Data supplied
- - - - - - -

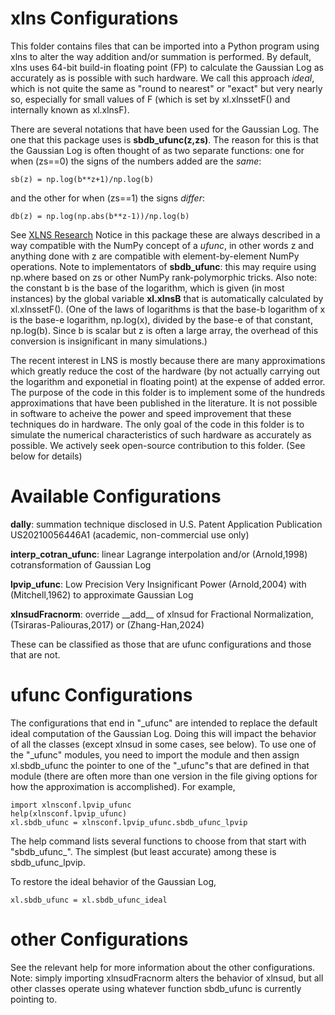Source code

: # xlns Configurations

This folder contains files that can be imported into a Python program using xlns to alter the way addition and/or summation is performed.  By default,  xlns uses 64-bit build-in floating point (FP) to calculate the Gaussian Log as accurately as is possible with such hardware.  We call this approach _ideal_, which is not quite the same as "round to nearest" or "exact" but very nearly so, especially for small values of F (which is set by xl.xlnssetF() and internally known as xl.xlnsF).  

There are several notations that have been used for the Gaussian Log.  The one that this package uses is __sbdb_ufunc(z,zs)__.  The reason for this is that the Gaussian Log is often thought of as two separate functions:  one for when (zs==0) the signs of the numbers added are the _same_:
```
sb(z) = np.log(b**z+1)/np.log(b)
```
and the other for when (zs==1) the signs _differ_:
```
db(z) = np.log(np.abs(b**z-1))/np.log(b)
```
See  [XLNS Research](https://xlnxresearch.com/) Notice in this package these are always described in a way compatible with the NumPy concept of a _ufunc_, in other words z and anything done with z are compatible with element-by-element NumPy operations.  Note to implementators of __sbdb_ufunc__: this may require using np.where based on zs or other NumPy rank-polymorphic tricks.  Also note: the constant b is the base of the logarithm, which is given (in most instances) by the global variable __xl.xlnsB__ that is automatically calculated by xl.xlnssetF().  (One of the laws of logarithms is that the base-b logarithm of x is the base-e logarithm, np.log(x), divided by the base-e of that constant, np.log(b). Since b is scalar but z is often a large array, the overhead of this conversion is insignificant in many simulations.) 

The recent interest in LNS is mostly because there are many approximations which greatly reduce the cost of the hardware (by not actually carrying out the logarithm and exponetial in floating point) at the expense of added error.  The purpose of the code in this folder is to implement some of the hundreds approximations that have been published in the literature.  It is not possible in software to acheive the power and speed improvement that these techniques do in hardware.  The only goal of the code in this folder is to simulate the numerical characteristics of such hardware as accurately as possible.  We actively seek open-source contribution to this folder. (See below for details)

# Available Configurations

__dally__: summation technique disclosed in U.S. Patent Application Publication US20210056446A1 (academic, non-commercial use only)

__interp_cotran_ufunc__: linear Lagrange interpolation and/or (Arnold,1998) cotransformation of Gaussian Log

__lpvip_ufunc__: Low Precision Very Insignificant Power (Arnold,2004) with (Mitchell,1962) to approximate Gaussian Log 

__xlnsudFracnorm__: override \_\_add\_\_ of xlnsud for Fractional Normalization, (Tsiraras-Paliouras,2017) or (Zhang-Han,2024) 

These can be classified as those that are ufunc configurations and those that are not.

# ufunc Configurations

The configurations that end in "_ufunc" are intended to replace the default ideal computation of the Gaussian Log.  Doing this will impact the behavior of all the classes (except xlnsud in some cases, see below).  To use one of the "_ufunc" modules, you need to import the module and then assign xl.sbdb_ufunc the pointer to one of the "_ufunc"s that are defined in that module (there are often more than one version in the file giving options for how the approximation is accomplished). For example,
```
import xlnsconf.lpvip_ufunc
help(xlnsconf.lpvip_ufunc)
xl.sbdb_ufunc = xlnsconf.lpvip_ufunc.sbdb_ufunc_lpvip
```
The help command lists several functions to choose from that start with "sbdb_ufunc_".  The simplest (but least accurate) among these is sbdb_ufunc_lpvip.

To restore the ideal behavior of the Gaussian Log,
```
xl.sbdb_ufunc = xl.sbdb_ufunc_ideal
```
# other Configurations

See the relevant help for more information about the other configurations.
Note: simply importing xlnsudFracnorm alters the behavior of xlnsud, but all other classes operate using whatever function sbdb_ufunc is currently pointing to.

- - - - - - -

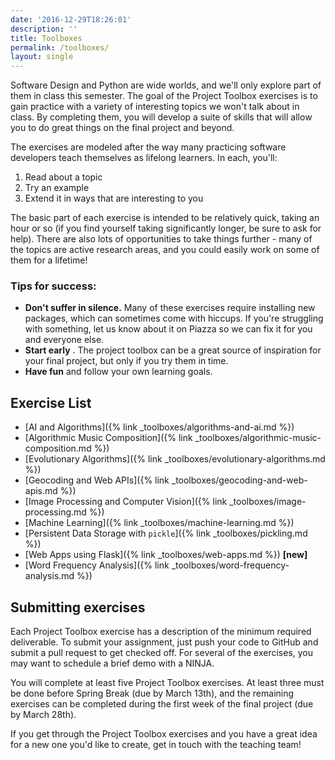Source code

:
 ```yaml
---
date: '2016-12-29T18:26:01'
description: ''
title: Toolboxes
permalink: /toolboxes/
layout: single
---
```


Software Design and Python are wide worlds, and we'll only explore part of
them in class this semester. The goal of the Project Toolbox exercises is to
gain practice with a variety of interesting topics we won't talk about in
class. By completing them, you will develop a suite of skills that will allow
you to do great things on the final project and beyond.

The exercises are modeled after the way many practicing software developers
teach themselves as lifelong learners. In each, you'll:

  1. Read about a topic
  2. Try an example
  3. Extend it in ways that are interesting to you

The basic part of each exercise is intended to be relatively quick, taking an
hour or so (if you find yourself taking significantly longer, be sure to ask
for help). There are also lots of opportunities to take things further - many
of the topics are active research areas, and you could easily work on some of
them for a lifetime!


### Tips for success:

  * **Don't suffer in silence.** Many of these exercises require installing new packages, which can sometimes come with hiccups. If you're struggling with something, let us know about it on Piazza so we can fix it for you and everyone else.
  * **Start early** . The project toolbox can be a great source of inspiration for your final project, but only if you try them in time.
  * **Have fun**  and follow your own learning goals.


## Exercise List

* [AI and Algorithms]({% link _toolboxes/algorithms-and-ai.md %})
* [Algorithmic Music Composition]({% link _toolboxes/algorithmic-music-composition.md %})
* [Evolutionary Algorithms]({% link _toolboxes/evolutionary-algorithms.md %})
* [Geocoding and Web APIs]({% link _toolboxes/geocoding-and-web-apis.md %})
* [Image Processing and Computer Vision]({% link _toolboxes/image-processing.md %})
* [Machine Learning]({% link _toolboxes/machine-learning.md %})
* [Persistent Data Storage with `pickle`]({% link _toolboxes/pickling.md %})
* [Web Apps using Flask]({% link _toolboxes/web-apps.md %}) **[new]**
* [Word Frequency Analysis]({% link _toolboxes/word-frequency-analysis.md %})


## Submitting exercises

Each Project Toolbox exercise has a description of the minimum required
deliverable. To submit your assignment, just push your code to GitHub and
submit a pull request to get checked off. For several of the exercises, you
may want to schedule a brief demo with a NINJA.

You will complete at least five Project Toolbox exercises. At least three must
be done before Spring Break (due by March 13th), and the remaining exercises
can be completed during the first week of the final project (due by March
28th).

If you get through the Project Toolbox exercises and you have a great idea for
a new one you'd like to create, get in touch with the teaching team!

- - - - - - -

Instructions to follow
Retype exactly the span of lines from the one with "The help command" through the one with "Note: simply importing"; include both ends and omit the rest of the material.

Result for this task
The help command lists several functions to choose from that start with "sbdb_ufunc_".  The simplest (but least accurate) among these is sbdb_ufunc_lpvip.

To restore the ideal behavior of the Gaussian Log,
```
xl.sbdb_ufunc = xl.sbdb_ufunc_ideal
```
# other Configurations

See the relevant help for more information about the other configurations.
Note: simply importing xlnsudFracnorm alters the behavior of xlnsud, but all other classes operate using whatever function sbdb_ufunc is currently pointing to.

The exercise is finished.